Openlane is automated RTL to GDSII flow that consists of multiple tools (obviously opensource) such as OpenROAD, Yosys, Magic, Netgen, CVC, SPEF-Extractor, KLayout and a number of custom scripts for design exploration and optimization. It has two modes to promote "No human in flow", that is, autonomous and interactive. For understanding the process of the flow, I will be using the "interactive" method.
Before I get into the Openlane Flow, A small intro about Opensource pdks used in Openlane would be helpful.
From Openlane is compatible with pdks namely skywater130 and osu. sky130A is the variant of skywater-pdk which is compatible with opensource tools. Under the variant, we have libs.tech--> contains the library files related to the tools used in the flow and libs.ref--> contains library files for the different skywater pdks
I will be using sky130_fd_sc_hd for my design.
Look into the different types of file types which are used to build a pdk.
- verilog --> netlists
- techlef --> metal layer data and design rules (technology files)
- spice --> circuit netlists of analog devices
- maglef --> used for displaying metal layers in the layout tool
- mag --> used for displaying layout on the layout tool
- lib --> contains the flavours of library files for different process corners. In short logical libraries.

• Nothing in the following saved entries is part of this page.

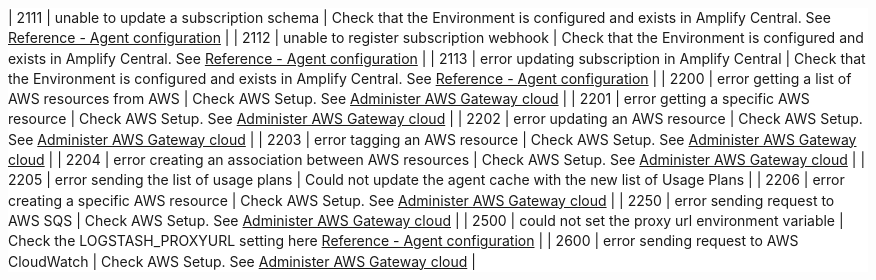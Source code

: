 | 2111   | unable to update a subscription schema                                                                                 | Check that the Environment is configured and exists in Amplify Central. See [Reference - Agent configuration](/docs/central/connect-aws-gateway/deploy-your-agents-1/)                              |
| 2112   | unable to register subscription webhook                                                                                | Check that the Environment is configured and exists in Amplify Central. See [Reference - Agent configuration](/docs/central/connect-aws-gateway/deploy-your-agents-1/)                              |
| 2113   | error updating subscription in Amplify Central                                                                         | Check that the Environment is configured and exists in Amplify Central. See [Reference - Agent configuration](/docs/central/connect-aws-gateway/deploy-your-agents-1/)                              |
| 2200   | error getting a list of AWS resources from AWS                                                                         | Check AWS Setup. See [Administer AWS Gateway cloud](/docs/central/connect-aws-gateway/cloud-administration-operation/)                                                                              |
| 2201   | error getting a specific AWS resource                                                                                  | Check AWS Setup. See [Administer AWS Gateway cloud](/docs/central/connect-aws-gateway/cloud-administration-operation/)                                                                              |
| 2202   | error updating an AWS resource                                                                                         | Check AWS Setup. See [Administer AWS Gateway cloud](/docs/central/connect-aws-gateway/cloud-administration-operation/)                                                                              |
| 2203   | error tagging an AWS resource                                                                                          | Check AWS Setup. See [Administer AWS Gateway cloud](/docs/central/connect-aws-gateway/cloud-administration-operation/)                                                                              |
| 2204   | error creating an association between AWS resources                                                                    | Check AWS Setup. See [Administer AWS Gateway cloud](/docs/central/connect-aws-gateway/cloud-administration-operation/)                                                                              |
| 2205   | error sending the list of usage plans                                                                                  | Could not update the agent cache with the new list of Usage Plans                                                                                                                                   |
| 2206   | error creating a specific AWS resource                                                                                 | Check AWS Setup. See [Administer AWS Gateway cloud](/docs/central/connect-aws-gateway/cloud-administration-operation/)                                                                              |
| 2250   | error sending request to AWS SQS                                                                                       | Check AWS Setup. See [Administer AWS Gateway cloud](/docs/central/connect-aws-gateway/cloud-administration-operation/)                                                                              |
| 2500   | could not set the proxy url environment variable                                                                       | Check the LOGSTASH_PROXYURL setting here [Reference - Agent configuration](/docs/central/connect-aws-gateway/deploy-your-agents-1/)                                                                 |
| 2600   | error sending request to AWS CloudWatch                                                                                | Check AWS Setup. See [Administer AWS Gateway cloud](/docs/central/connect-aws-gateway/cloud-administration-operation/)                                                                              |
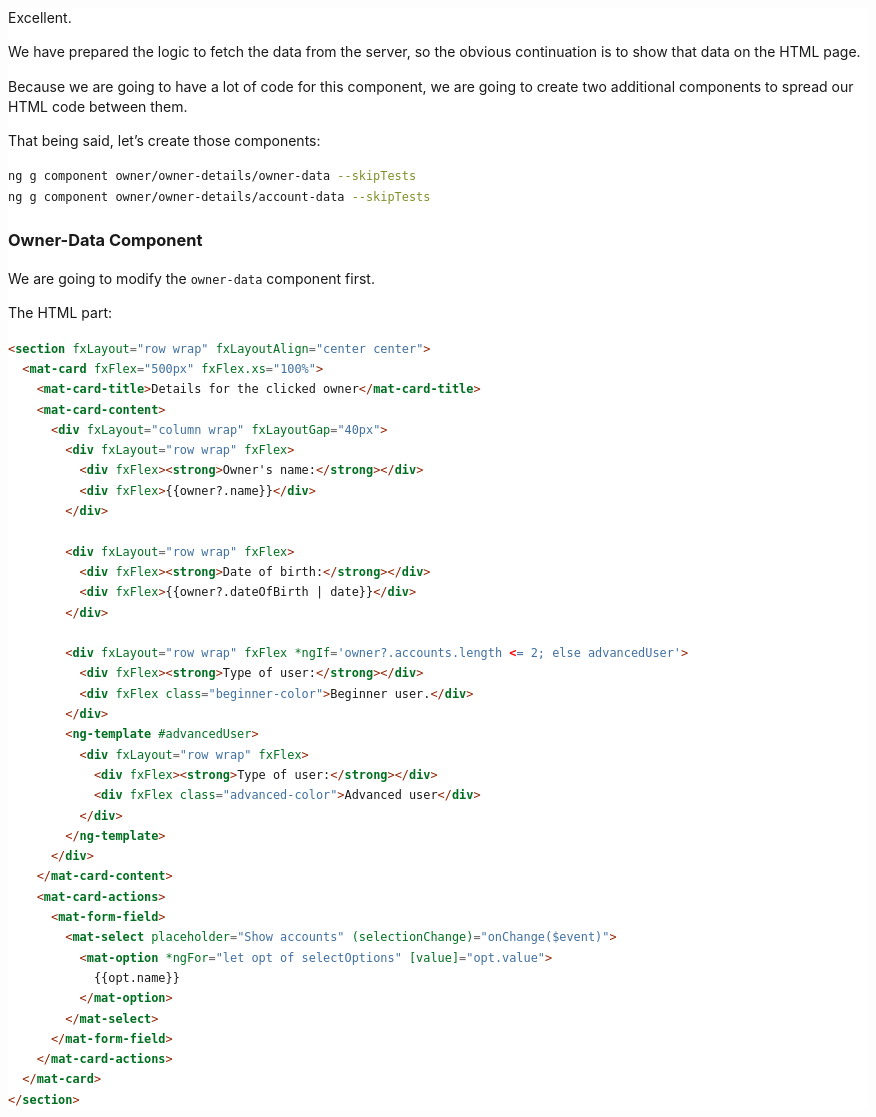 Excellent.

We have prepared the logic to fetch the data from the server, so the obvious continuation is to show that data on the HTML page.

Because we are going to have a lot of code for this component, we are going to create two additional components to spread our HTML code between them.

That being said, let’s create those components:

```sh
ng g component owner/owner-details/owner-data --skipTests
ng g component owner/owner-details/account-data --skipTests
```

### Owner-Data Component

We are going to modify the `owner-data` component first.

The HTML part:

```html
<section fxLayout="row wrap" fxLayoutAlign="center center">
  <mat-card fxFlex="500px" fxFlex.xs="100%">
    <mat-card-title>Details for the clicked owner</mat-card-title>
    <mat-card-content>
      <div fxLayout="column wrap" fxLayoutGap="40px">
        <div fxLayout="row wrap" fxFlex>
          <div fxFlex><strong>Owner's name:</strong></div>
          <div fxFlex>{{owner?.name}}</div>
        </div>
  
        <div fxLayout="row wrap" fxFlex>
          <div fxFlex><strong>Date of birth:</strong></div>
          <div fxFlex>{{owner?.dateOfBirth | date}}</div>
        </div>
  
        <div fxLayout="row wrap" fxFlex *ngIf='owner?.accounts.length <= 2; else advancedUser'>
          <div fxFlex><strong>Type of user:</strong></div>
          <div fxFlex class="beginner-color">Beginner user.</div>
        </div>
        <ng-template #advancedUser>
          <div fxLayout="row wrap" fxFlex>
            <div fxFlex><strong>Type of user:</strong></div>
            <div fxFlex class="advanced-color">Advanced user</div>
          </div>
        </ng-template>
      </div>
    </mat-card-content>
    <mat-card-actions>
      <mat-form-field>
        <mat-select placeholder="Show accounts" (selectionChange)="onChange($event)">
          <mat-option *ngFor="let opt of selectOptions" [value]="opt.value">
            {{opt.name}}
          </mat-option>
        </mat-select>
      </mat-form-field>
    </mat-card-actions>
  </mat-card>
</section>
```
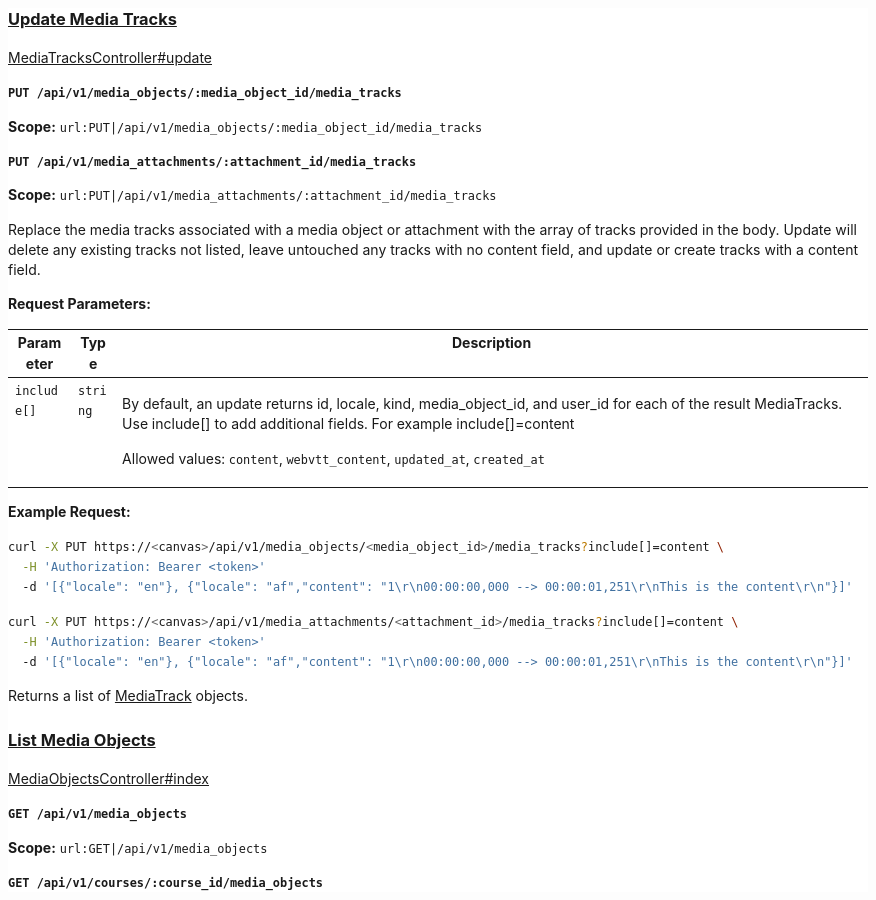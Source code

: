 ### [Update Media Tracks](#method.media_tracks.update) <a href="#method.media_tracks.update" id="method.media_tracks.update"></a>

[MediaTracksController#update](https://github.com/instructure/canvas-lms/blob/master/app/controllers/media_tracks_controller.rb)

**`PUT /api/v1/media_objects/:media_object_id/media_tracks`**

**Scope:** `url:PUT|/api/v1/media_objects/:media_object_id/media_tracks`

**`PUT /api/v1/media_attachments/:attachment_id/media_tracks`**

**Scope:** `url:PUT|/api/v1/media_attachments/:attachment_id/media_tracks`

Replace the media tracks associated with a media object or attachment with the array of tracks provided in the body. Update will delete any existing tracks not listed, leave untouched any tracks with no content field, and update or create tracks with a content field.

**Request Parameters:**

| Parameter   | Type     | Description                                                                                                                                                                                                                                                                                                             |
| ----------- | -------- | ----------------------------------------------------------------------------------------------------------------------------------------------------------------------------------------------------------------------------------------------------------------------------------------------------------------------- |
| `include[]` | `string` | <p>By default, an update returns id, locale, kind, media_object_id, and user_id for each of the result MediaTracks. Use include[] to add additional fields. For example include[]=content</p><p>Allowed values: <code>content</code>, <code>webvtt_content</code>, <code>updated_at</code>, <code>created_at</code></p> |

**Example Request:**

```bash
curl -X PUT https://<canvas>/api/v1/media_objects/<media_object_id>/media_tracks?include[]=content \
  -H 'Authorization: Bearer <token>'
  -d '[{"locale": "en"}, {"locale": "af","content": "1\r\n00:00:00,000 --> 00:00:01,251\r\nThis is the content\r\n"}]'
```

```bash
curl -X PUT https://<canvas>/api/v1/media_attachments/<attachment_id>/media_tracks?include[]=content \
  -H 'Authorization: Bearer <token>'
  -d '[{"locale": "en"}, {"locale": "af","content": "1\r\n00:00:00,000 --> 00:00:01,251\r\nThis is the content\r\n"}]'
```

Returns a list of [MediaTrack](#mediatrack) objects.

### [List Media Objects](#method.media_objects.index) <a href="#method.media_objects.index" id="method.media_objects.index"></a>

[MediaObjectsController#index](https://github.com/instructure/canvas-lms/blob/master/app/controllers/media_objects_controller.rb)

**`GET /api/v1/media_objects`**

**Scope:** `url:GET|/api/v1/media_objects`

**`GET /api/v1/courses/:course_id/media_objects`**
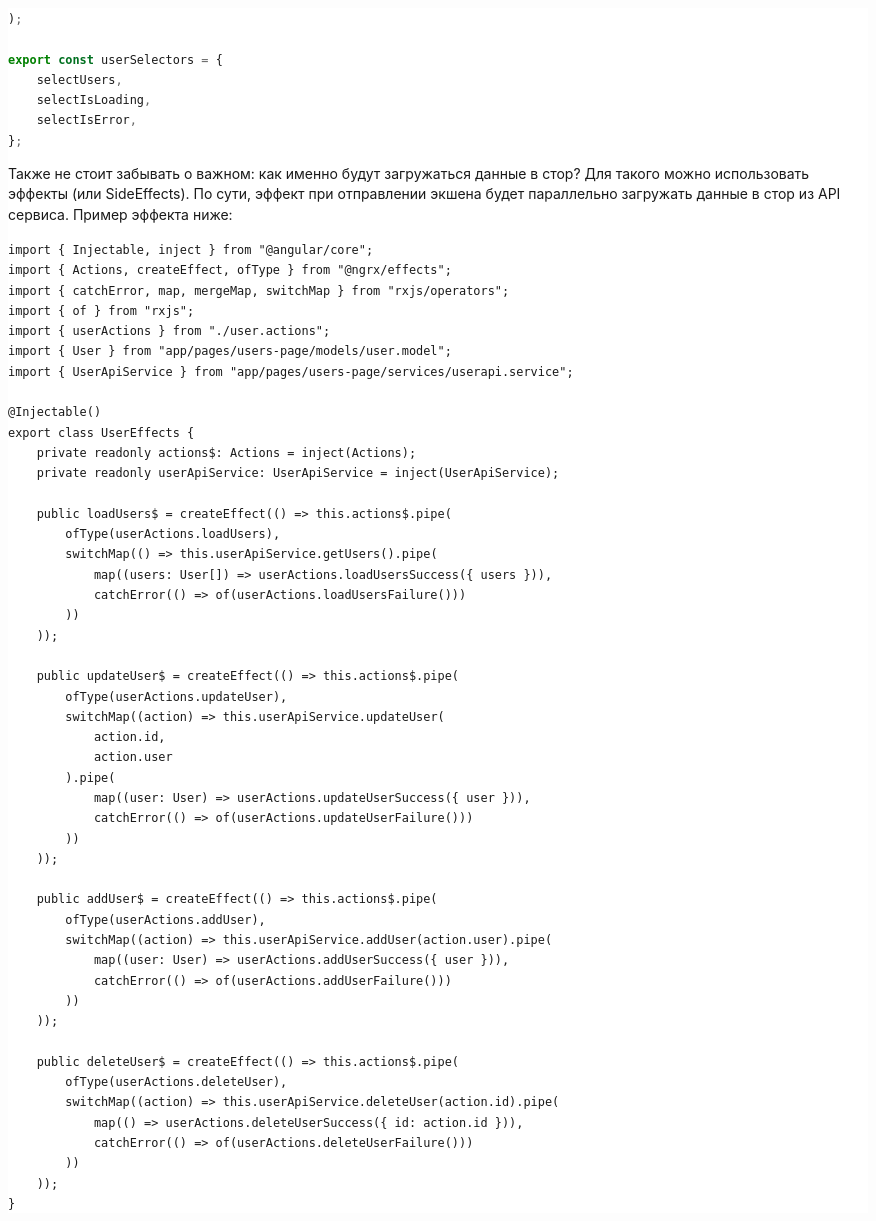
```user.selectors.ts
);

export const userSelectors = {
	selectUsers,
	selectIsLoading,
	selectIsError,
};
```

Также не стоит забывать о важном: как именно будут загружаться данные в стор? Для такого можно использовать эффекты (или SideEffects). По сути, эффект при отправлении экшена будет параллельно загружать данные в стор из API сервиса. Пример эффекта ниже:
```
import { Injectable, inject } from "@angular/core";
import { Actions, createEffect, ofType } from "@ngrx/effects";
import { catchError, map, mergeMap, switchMap } from "rxjs/operators";
import { of } from "rxjs";
import { userActions } from "./user.actions";
import { User } from "app/pages/users-page/models/user.model";
import { UserApiService } from "app/pages/users-page/services/userapi.service";

@Injectable()
export class UserEffects {
	private readonly actions$: Actions = inject(Actions);
	private readonly userApiService: UserApiService = inject(UserApiService);
  
	public loadUsers$ = createEffect(() => this.actions$.pipe(
		ofType(userActions.loadUsers),
		switchMap(() => this.userApiService.getUsers().pipe(
			map((users: User[]) => userActions.loadUsersSuccess({ users })),
			catchError(() => of(userActions.loadUsersFailure()))
		))
	));

	public updateUser$ = createEffect(() => this.actions$.pipe(
		ofType(userActions.updateUser),
		switchMap((action) => this.userApiService.updateUser(
			action.id, 
			action.user
		).pipe(
			map((user: User) => userActions.updateUserSuccess({ user })),
			catchError(() => of(userActions.updateUserFailure()))
		))
	));

	public addUser$ = createEffect(() => this.actions$.pipe(
		ofType(userActions.addUser),
		switchMap((action) => this.userApiService.addUser(action.user).pipe(
			map((user: User) => userActions.addUserSuccess({ user })),
			catchError(() => of(userActions.addUserFailure()))
		))
	));  

	public deleteUser$ = createEffect(() => this.actions$.pipe(
		ofType(userActions.deleteUser),
		switchMap((action) => this.userApiService.deleteUser(action.id).pipe(
			map(() => userActions.deleteUserSuccess({ id: action.id })),
			catchError(() => of(userActions.deleteUserFailure()))
		))
	));
}
```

- lef --> contains physical info such as shape, size, direction, and symmetry, input and output pins direction for each cellin the design.
- gds --> (GDSII) used to store IC layout information.
- cdl --> similar to spice netlists; stores electronic circuit information.
Starting up docker
cd Openlane
make mount
In docker
./flow.tcl -interactive
package require openlane 0.9
prep -design picorv32a
This sets up the tool for running the flow for the design picorv32a under the designs folder.
run_synthesis
is used to perform synthesis and sta of your design.
Note: For a custom design. You will need to create a config.tcl. The sky130_fd_sc_hd_config.tcl is not compulsory. Config.tcl overwrites default parameters.
So the question that arises is what is in the file?
# Design
set ::env(DESIGN_NAME) "picorv32a"
set ::env(VERILOG_FILES) "./designs/picorv32a/src/picorv32a.v"
set ::env(SDC_FILE) "./designs/picorv32a/src/picorv32a.sdc"
set ::env(CLOCK_PERIOD) "5.000"
set ::env(CLOCK_PORT) "clk"
set ::env(CLOCK_NET) $::env(CLOCK_PORT)
set filename $::env(OPENLANE_ROOT)/designs/$::env(DESIGN_NAME)/$::env(PDK)_$::env(STD_CELL_LIBRARY)_config.tcl
if { [file exists $filename] == 1} {
source $filename
}
Config.tcl is used to set the files and parameters in the flow environment. As shown in the snippet above.
Flop ratio and chip area
pattern_1 ( before opt command )
1613/18036 = 8.9432%
pattern_2 ( post opt command )
1613/14876 = 10.8430%
Chip area for module '\picorv32a': 147712.918400
Lets consider a basic example of a combo logic between capture and launch flops. Each cell and each flop will have dimensions (in this case lets take unit dimensions). Now to produce the components of the netlist (cell and flops) , it needs to be structured on the silicon wafer die. Hence I would need to place these components of the netlist in certain way such that it fits in the core to be placed on the die.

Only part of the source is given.